1. Your Personal Salary
In this startup phase, the owner’s personal salary and the business viability will be strongly related. If you are solely reliant on your business to meet your needs, then you may need to reduce your lifestyle to ensure that your business will still break-even, while paying you enough to meet your essential needs.
Don’t start your business hoping to draw a large salary. This may come later, but seldom in the startup phase. Initially, you may have to personally contribute money to the business just to keep it afloat. If possible, work and save up as much as you can before starting your business. The startup phase will often require personal sacrifice.
Consider working a second job in the early months of your business. Your goal in the startup phase should be to take as little as possible from the profits, so that your business can grow as quickly as possible.
Reduce your personal lifestyle and expenses as much as you can.
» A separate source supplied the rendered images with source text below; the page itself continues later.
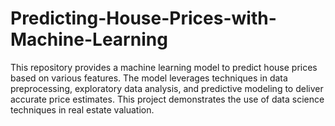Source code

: # Predicting-House-Prices-with-Machine-Learning
This repository provides a machine learning model to predict house prices based on various features. The model leverages techniques in data preprocessing, exploratory data analysis, and predictive modeling to deliver accurate price estimates. This project demonstrates the use of data science techniques in real estate valuation.
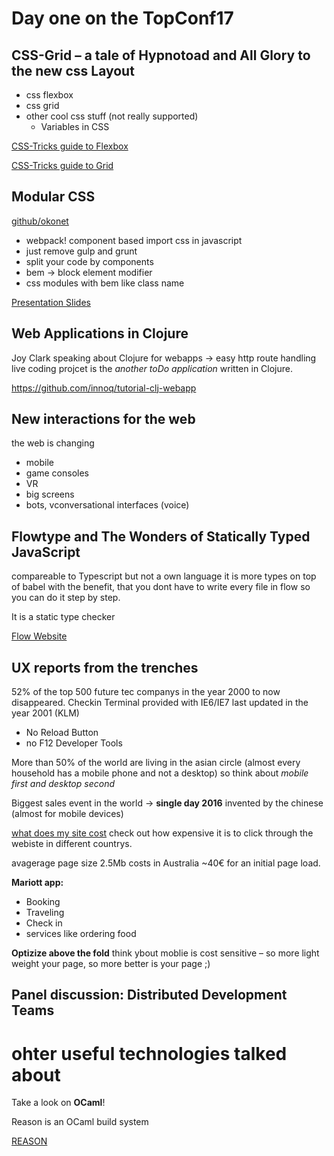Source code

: # Day one on the TopConf17

## CSS-Grid – a tale of Hypnotoad and All Glory to the new css Layout
* css flexbox
* css grid
* other cool css stuff (not really supported)
  - Variables in CSS

[CSS-Tricks guide to Flexbox](https://css-tricks.com/snippets/css/a-guide-to-flexbox/)

[CSS-Tricks guide to Grid](https://css-tricks.com/snippets/css/complete-guide-grid/)

## Modular CSS

[github/okonet](https://github.com/okonet/)

* webpack! component based import css in javascript
* just remove gulp and grunt
* split your code by components
* bem -> block element modifier
* css modules with bem like class name

[Presentation Slides](https://speakerdeck.com/okonet/modular-css-agent-conf-17-edition)

## Web Applications in Clojure
Joy Clark speaking about Clojure for webapps -> easy http route handling
live coding projcet is the *another toDo application* written in Clojure.

https://github.com/innoq/tutorial-clj-webapp

## New interactions for the web
the web is changing
* mobile
* game consoles
* VR
* big screens
* bots, vconversational interfaces (voice)

## Flowtype and The Wonders of Statically Typed JavaScript
compareable to Typescript but not a own language it is more types on top of babel with the benefit, that you dont have to write every file in flow so you can do it step by step.

It is a static type checker 

[Flow Website](https://flowtype.org/)

## UX reports from the trenches
52% of the top 500 future tec companys in the year 2000 to now disappeared.
Checkin Terminal provided with IE6/IE7 last updated in the year 2001 (KLM)
* No Reload Button
* no F12 Developer Tools

More than 50% of the world are living in the asian circle (almost every household has a mobile phone and not a desktop)
so think about *mobile first and desktop second* 

Biggest sales event in the world -> **single day 2016** invented by the chinese (almost for mobile devices)

[what does my site cost](https://whatdoesmysitecost.com) check out how expensive it is to click through the webiste in different countrys.

avagerage page size 2.5Mb costs in Australia ~40€ for an initial page load.

**Mariott app:**
* Booking
* Traveling
* Check in
* services like ordering food


**Optizize above the fold** think ybout moblie is cost sensitive – so more light weight your page, so more better is your page ;)

## Panel discussion: Distributed Development Teams 



# ohter useful technologies talked about
Take a look on **OCaml**!

Reason is an OCaml build system

[REASON](https://facebook.github.io/reason/)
Carefully develop a personal monthly budget. Monitor this budget regularly and ensure that you adhere to it.
2. Separate business finances from personal finances
It is important to have a very clear separation between business transactions and personal expenses. Some owners use business funds for personal costs, often using cash from business sales to buy personal items, then declaring these as business expenses.
Any money taken from business profits for personal use cannot be expended to the business, nor should personal transactions be done through your business accounts. Also avoid business trading using your personal bank account. The only personal cost through your business accounts should be the salary that is paid to you.
3. Startup capital
In most businesses, you will need to invest money, (for stock, machinery, equipment, etc.) before you can trade. When determining your required startup capital, it is wise to start small and gradually scale up.
Avoid debt as much as possible. Focus on sales and begin selling as soon as you can. You don’t need a fancy office with billboards and business cards to start trading. Avoid large rental costs – initially try to work from home. Should you need a loan, try to get low-interest loans from friends and family before approaching institutions.
4. Cash flow forecast for your business
Plan a cash flow forecast for at least 12 months. Take time to realistically list the anticipated monthly cash flowing into your business (Sales, Loans, Investments), and out from your business (Salaries, Suppliers, Loan repayments, Rent, etc.). Regularly review this forecast.
5. Accurately record all income and expenditure – personal and business
In order to draw up a realistic Personal Budget and Business Cash Flow Forecast you will need accurate historical information of all your business and personal transactions for the previous months. Start today: record all income and expenditure, especially cash transactions that do not leave a document trail.
Remember to keep personal records separate from your business records. Develop an effective filing system for all source documents.
6. Don’t give up
Starting a new business is tough, and the financial rewards are seldom seen in the startup phase. You may be tempted many times to just give up. Remember, every large tree started as a small seed and took a long time to grow.
If you give your small “business seed” the care and attention it needs, it will eventually grow and develop into a great tree and bear much fruit.